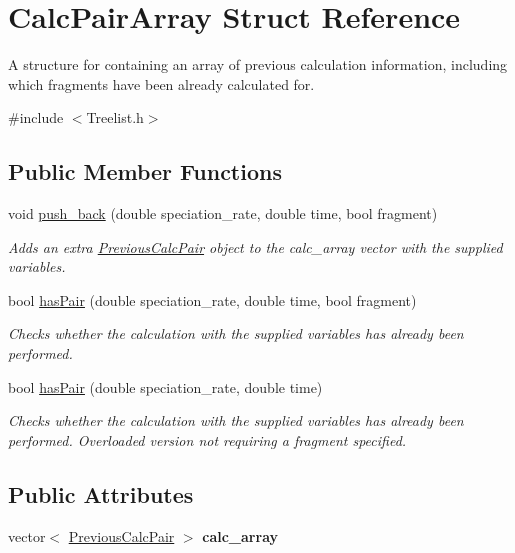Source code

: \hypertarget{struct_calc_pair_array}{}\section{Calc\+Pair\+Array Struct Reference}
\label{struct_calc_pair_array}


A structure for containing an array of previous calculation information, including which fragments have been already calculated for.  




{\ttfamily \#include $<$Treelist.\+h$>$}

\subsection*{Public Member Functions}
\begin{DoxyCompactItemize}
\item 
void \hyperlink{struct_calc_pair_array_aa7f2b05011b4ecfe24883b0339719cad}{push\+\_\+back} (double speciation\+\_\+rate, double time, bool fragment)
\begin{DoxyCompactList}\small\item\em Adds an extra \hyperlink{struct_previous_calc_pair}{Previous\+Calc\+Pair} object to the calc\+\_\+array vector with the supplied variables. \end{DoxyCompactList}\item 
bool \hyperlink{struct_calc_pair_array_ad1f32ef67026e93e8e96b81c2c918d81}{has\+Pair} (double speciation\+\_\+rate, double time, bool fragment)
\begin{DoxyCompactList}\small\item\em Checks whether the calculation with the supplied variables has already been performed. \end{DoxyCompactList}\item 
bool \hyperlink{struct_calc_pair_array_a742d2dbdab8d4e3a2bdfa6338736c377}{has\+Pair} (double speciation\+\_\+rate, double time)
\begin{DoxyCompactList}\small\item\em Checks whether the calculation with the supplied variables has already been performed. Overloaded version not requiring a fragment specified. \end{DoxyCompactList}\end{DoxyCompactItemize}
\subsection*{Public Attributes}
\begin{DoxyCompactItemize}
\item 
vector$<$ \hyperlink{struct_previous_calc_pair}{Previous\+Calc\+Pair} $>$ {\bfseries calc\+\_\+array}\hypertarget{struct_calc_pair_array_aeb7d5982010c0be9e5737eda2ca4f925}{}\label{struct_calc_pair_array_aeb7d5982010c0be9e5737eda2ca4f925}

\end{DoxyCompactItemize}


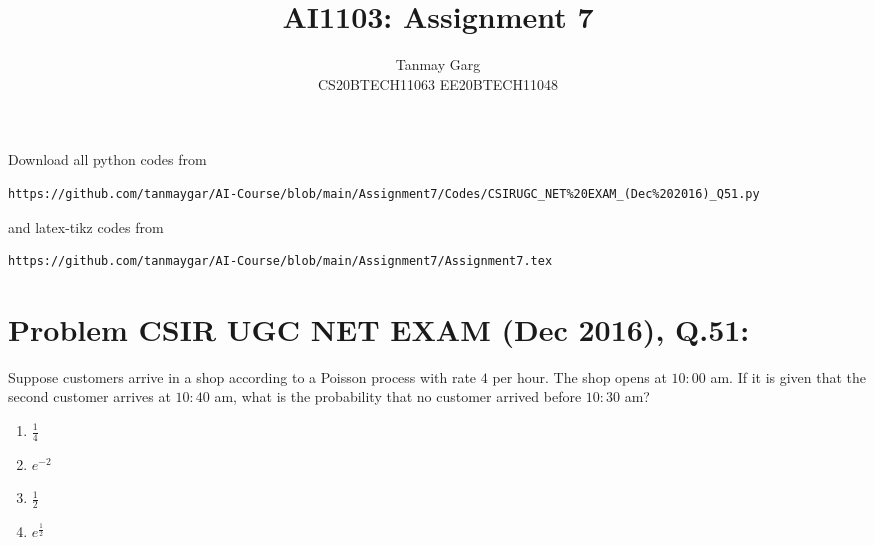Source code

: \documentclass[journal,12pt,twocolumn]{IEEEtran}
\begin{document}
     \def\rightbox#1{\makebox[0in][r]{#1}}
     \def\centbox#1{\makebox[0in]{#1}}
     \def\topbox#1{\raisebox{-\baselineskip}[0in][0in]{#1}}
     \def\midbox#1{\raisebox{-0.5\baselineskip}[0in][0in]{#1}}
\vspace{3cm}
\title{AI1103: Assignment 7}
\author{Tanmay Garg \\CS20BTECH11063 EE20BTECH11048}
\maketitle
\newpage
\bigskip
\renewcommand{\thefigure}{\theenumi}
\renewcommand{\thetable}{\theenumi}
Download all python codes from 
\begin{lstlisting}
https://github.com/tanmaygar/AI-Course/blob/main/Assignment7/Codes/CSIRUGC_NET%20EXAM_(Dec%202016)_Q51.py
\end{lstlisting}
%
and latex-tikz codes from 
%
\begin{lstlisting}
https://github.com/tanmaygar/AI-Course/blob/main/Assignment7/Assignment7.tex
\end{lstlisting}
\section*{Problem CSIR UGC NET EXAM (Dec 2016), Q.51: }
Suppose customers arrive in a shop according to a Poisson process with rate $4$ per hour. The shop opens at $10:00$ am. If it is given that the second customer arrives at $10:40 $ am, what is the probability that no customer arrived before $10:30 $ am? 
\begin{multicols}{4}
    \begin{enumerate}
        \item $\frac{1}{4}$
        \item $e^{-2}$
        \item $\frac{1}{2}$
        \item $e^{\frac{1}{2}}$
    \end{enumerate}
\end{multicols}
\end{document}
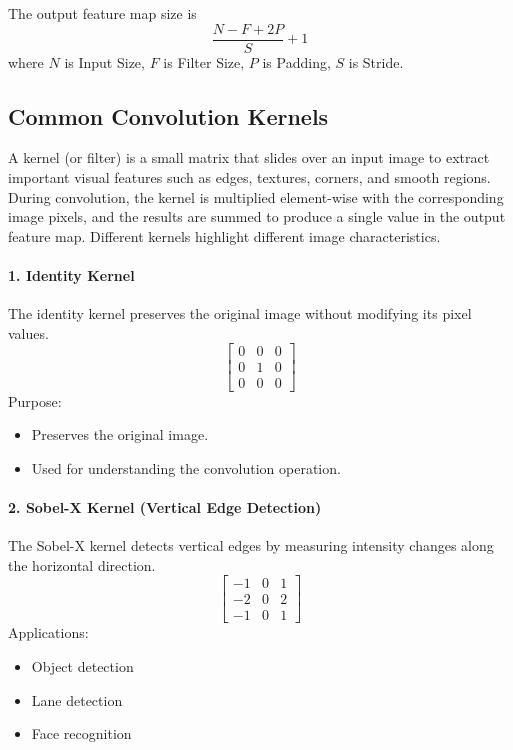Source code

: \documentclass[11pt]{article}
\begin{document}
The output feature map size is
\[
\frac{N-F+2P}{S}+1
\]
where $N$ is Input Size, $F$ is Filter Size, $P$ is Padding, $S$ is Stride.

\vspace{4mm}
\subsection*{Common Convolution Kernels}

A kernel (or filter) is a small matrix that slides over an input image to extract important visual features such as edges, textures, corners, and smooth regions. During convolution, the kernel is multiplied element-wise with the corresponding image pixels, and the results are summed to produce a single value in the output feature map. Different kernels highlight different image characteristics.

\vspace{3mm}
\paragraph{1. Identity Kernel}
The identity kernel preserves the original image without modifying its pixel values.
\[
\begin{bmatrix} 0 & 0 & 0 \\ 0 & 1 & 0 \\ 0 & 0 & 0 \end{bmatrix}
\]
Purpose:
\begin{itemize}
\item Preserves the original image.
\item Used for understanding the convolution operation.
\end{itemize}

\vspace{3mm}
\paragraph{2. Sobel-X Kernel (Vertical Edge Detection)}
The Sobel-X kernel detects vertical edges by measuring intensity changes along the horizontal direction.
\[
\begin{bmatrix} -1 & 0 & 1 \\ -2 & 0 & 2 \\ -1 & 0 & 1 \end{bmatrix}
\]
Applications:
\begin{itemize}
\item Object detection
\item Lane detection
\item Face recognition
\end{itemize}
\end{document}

* * *

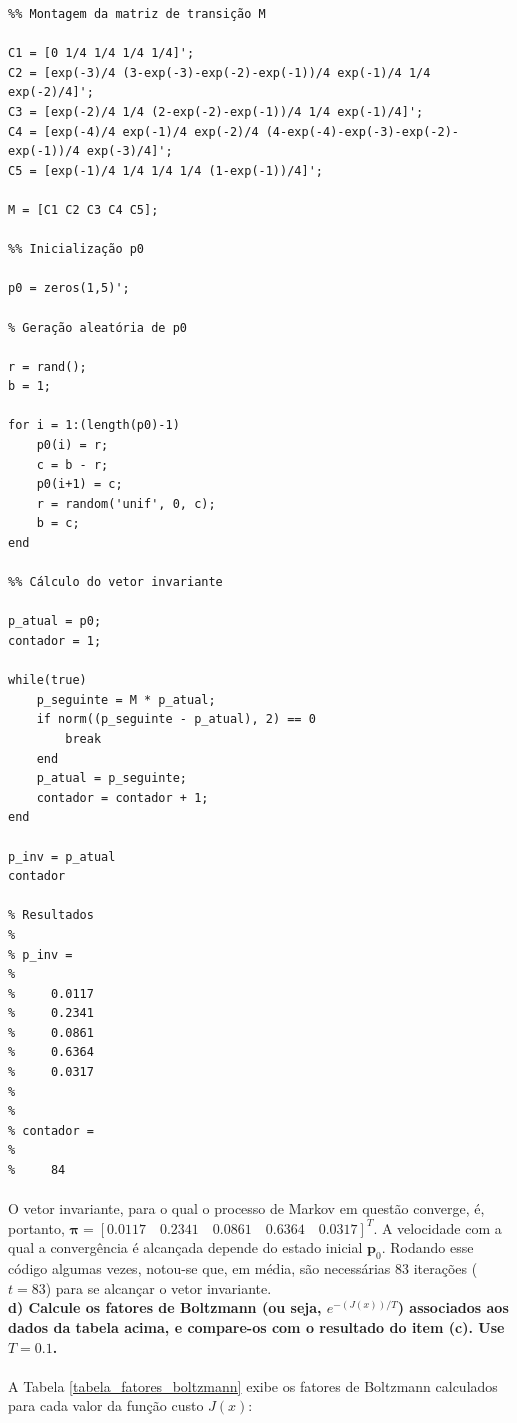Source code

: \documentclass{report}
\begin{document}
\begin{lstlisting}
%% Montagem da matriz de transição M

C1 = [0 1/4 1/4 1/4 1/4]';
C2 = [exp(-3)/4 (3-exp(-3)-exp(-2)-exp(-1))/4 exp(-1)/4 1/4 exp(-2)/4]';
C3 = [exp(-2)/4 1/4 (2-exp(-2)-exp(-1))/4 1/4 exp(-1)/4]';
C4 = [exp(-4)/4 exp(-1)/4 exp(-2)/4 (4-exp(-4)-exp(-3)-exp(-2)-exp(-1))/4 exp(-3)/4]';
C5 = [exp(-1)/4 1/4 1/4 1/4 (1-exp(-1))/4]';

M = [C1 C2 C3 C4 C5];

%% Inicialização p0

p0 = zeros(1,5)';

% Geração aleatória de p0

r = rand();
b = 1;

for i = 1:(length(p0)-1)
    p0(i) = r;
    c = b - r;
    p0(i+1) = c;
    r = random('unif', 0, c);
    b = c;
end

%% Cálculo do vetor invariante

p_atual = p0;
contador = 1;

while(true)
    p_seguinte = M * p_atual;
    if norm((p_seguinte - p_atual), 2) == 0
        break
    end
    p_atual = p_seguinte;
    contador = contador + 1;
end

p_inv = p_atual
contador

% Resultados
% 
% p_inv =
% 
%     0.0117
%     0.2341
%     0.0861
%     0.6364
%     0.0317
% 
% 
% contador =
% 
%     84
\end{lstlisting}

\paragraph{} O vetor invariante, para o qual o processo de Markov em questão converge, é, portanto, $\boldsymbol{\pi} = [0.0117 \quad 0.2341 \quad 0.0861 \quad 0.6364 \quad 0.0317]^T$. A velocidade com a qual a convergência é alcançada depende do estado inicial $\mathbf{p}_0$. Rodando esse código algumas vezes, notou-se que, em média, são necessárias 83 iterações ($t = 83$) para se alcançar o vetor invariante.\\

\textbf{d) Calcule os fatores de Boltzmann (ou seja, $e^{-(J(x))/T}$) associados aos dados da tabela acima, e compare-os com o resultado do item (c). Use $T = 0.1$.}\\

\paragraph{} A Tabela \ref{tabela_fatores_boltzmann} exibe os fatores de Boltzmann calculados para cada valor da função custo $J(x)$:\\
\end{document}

==

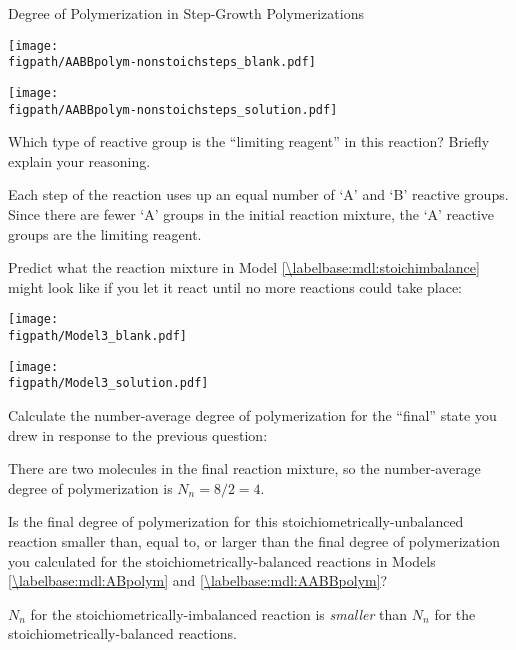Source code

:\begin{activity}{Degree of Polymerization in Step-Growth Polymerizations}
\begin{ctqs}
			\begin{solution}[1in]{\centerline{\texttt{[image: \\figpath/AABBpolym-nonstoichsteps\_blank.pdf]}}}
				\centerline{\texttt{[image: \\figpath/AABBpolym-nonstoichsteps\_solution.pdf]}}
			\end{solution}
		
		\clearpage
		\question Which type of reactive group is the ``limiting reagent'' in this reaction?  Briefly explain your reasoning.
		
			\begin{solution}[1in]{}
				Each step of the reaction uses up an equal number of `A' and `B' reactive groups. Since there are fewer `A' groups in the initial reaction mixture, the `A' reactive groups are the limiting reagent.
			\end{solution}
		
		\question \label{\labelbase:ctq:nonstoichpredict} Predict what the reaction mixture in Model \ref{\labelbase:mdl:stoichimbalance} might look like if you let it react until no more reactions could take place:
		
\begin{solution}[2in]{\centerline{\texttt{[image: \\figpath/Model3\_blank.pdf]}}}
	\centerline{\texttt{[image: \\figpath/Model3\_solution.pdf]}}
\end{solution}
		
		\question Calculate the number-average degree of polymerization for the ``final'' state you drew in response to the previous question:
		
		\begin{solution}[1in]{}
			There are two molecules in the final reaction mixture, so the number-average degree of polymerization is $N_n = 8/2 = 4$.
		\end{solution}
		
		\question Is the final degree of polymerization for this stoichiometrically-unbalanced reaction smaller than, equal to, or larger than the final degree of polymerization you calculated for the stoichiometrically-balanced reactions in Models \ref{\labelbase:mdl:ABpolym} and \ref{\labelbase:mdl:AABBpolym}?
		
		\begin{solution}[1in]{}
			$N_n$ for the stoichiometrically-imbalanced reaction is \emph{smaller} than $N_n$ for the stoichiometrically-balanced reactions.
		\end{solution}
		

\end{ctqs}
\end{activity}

• **TASK OBJECTIVE**:
Pick each line holding the word "average" out of the listing.

• **ANSWER SPACE**:
		\question Calculate the number-average degree of polymerization for the ``final'' state you drew in response to the previous question:
			There are two molecules in the final reaction mixture, so the number-average degree of polymerization is $N_n = 8/2 = 4$.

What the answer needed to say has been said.